→ Goal of the exercise:
Where a line below carries the word "accessors", include it in the count, then give the count alone.

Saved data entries
**********

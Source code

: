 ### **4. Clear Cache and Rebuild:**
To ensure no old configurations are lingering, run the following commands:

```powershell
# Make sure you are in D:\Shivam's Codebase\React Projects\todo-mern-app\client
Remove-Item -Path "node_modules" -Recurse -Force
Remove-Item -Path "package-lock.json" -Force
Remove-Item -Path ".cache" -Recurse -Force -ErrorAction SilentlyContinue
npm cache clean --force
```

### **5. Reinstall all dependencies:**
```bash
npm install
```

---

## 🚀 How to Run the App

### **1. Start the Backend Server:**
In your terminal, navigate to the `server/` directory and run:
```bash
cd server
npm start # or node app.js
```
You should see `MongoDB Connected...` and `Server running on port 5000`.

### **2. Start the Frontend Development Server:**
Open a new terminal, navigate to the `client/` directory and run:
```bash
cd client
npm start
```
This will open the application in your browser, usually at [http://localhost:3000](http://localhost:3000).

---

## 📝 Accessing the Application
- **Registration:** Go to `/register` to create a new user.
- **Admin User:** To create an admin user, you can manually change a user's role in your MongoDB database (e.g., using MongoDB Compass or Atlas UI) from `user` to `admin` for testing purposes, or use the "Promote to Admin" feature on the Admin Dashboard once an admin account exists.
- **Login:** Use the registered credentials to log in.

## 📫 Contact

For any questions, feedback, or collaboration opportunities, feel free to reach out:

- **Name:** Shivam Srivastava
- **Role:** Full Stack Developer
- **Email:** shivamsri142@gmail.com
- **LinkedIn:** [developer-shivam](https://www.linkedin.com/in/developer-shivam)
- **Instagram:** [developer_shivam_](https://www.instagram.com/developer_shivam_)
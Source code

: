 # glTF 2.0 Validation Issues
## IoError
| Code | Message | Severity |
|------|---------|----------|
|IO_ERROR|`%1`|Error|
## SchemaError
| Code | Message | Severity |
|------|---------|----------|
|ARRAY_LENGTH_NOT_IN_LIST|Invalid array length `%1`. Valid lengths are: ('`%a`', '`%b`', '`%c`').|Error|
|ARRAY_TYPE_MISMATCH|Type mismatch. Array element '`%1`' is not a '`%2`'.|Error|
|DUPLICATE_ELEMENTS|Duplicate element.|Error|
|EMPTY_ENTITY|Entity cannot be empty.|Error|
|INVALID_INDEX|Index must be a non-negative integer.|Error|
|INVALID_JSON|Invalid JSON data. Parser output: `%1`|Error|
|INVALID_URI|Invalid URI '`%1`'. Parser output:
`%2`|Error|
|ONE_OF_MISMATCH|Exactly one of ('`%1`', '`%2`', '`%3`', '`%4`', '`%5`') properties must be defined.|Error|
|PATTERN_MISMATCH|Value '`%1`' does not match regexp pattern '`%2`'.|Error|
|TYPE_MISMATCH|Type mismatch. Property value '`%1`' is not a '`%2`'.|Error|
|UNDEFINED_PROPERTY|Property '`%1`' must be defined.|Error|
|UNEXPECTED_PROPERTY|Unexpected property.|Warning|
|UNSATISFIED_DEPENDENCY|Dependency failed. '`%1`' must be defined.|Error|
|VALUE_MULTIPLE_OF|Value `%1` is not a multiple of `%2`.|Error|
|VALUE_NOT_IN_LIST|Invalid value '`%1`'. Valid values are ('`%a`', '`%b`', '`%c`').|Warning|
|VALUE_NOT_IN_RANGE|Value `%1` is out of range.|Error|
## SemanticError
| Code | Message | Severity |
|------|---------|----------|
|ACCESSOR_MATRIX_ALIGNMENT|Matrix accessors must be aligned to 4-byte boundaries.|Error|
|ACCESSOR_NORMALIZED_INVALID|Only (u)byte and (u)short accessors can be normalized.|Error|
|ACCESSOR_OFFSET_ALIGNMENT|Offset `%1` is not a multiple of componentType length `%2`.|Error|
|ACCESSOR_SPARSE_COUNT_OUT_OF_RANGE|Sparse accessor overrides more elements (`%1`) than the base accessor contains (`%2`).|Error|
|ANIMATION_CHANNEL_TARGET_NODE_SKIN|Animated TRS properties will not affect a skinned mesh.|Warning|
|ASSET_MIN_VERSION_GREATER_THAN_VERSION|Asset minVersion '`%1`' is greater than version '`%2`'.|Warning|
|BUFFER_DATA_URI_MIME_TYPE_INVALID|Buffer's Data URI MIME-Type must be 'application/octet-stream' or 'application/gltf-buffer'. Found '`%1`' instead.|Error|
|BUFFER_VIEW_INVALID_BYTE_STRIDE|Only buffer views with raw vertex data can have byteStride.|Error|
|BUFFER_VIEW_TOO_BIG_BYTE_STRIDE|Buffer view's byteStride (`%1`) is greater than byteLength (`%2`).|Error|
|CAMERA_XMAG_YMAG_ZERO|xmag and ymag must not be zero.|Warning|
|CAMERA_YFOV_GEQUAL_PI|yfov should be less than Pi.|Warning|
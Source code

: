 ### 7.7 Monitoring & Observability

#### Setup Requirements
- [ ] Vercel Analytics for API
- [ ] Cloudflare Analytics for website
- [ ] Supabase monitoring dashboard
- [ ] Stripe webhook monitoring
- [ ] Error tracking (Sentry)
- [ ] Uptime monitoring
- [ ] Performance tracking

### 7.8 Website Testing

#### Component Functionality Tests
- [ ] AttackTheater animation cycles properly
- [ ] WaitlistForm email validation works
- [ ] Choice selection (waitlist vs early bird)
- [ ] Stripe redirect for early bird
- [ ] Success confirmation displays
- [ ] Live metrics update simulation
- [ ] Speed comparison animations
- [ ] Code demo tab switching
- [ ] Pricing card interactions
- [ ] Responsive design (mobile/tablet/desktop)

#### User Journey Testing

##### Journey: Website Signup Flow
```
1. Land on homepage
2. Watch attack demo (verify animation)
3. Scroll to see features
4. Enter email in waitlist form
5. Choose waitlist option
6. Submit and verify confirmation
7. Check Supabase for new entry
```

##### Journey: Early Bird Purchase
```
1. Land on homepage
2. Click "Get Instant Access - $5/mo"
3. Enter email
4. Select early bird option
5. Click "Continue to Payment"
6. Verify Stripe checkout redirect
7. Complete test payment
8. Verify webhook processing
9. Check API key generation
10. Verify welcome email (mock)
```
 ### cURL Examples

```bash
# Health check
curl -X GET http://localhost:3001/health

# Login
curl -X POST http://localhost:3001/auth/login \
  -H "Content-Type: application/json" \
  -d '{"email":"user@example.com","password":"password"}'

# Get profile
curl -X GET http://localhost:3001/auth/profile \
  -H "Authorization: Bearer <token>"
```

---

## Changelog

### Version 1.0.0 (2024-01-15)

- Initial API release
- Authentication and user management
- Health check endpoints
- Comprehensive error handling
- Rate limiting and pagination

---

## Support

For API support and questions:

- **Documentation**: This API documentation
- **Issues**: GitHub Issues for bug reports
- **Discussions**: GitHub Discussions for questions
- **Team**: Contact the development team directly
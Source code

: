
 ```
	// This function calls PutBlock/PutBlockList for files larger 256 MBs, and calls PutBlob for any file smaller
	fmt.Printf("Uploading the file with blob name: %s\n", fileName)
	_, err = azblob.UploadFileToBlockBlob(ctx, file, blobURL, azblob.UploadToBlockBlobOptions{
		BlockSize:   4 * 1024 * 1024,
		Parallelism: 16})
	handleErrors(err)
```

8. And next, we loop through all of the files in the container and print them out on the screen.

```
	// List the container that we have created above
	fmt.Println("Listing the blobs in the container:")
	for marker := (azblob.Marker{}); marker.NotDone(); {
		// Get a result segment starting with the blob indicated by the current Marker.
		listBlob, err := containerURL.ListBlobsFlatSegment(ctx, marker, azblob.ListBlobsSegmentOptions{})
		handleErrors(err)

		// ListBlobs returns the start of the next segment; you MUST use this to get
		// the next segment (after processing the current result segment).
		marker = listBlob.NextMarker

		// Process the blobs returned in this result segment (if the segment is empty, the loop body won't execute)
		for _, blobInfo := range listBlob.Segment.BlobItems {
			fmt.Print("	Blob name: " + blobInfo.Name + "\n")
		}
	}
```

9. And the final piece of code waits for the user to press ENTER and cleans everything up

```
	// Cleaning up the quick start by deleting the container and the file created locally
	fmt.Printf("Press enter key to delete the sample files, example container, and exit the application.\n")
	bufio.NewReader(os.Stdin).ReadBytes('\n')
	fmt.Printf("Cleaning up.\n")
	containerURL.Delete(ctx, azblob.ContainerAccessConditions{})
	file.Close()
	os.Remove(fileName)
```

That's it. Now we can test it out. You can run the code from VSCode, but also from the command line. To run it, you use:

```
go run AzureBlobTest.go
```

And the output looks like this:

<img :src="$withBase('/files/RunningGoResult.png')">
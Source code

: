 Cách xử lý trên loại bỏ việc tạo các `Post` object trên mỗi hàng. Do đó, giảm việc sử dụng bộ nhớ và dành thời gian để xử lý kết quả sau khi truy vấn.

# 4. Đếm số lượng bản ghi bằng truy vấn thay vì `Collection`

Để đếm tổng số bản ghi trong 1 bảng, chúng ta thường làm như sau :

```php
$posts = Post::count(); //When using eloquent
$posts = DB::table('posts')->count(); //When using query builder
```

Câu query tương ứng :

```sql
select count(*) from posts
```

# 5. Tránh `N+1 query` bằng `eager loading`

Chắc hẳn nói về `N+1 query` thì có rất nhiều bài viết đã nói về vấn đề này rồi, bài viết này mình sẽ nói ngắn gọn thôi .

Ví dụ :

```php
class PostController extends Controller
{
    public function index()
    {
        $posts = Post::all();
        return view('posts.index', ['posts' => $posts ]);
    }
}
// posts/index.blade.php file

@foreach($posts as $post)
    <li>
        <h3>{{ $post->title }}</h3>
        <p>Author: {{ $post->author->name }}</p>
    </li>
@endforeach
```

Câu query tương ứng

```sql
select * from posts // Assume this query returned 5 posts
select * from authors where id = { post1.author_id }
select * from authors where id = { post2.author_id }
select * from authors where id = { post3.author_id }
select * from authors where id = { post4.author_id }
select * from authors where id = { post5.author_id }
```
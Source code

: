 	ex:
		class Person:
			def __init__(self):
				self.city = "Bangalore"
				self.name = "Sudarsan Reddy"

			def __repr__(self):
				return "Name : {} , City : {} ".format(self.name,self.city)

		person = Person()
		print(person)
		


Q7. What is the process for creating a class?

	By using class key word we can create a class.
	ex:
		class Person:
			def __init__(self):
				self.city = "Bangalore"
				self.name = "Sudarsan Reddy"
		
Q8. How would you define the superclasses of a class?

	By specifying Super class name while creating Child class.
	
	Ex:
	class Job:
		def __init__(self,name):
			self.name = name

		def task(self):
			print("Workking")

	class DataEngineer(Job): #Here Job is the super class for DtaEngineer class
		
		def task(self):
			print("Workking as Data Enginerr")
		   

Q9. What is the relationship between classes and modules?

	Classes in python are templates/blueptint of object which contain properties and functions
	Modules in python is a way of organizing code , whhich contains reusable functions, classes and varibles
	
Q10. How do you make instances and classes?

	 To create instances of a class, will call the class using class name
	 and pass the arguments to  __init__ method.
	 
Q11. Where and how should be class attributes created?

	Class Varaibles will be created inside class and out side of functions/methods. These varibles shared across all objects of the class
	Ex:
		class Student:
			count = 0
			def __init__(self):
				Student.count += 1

**********

→ Solution:
2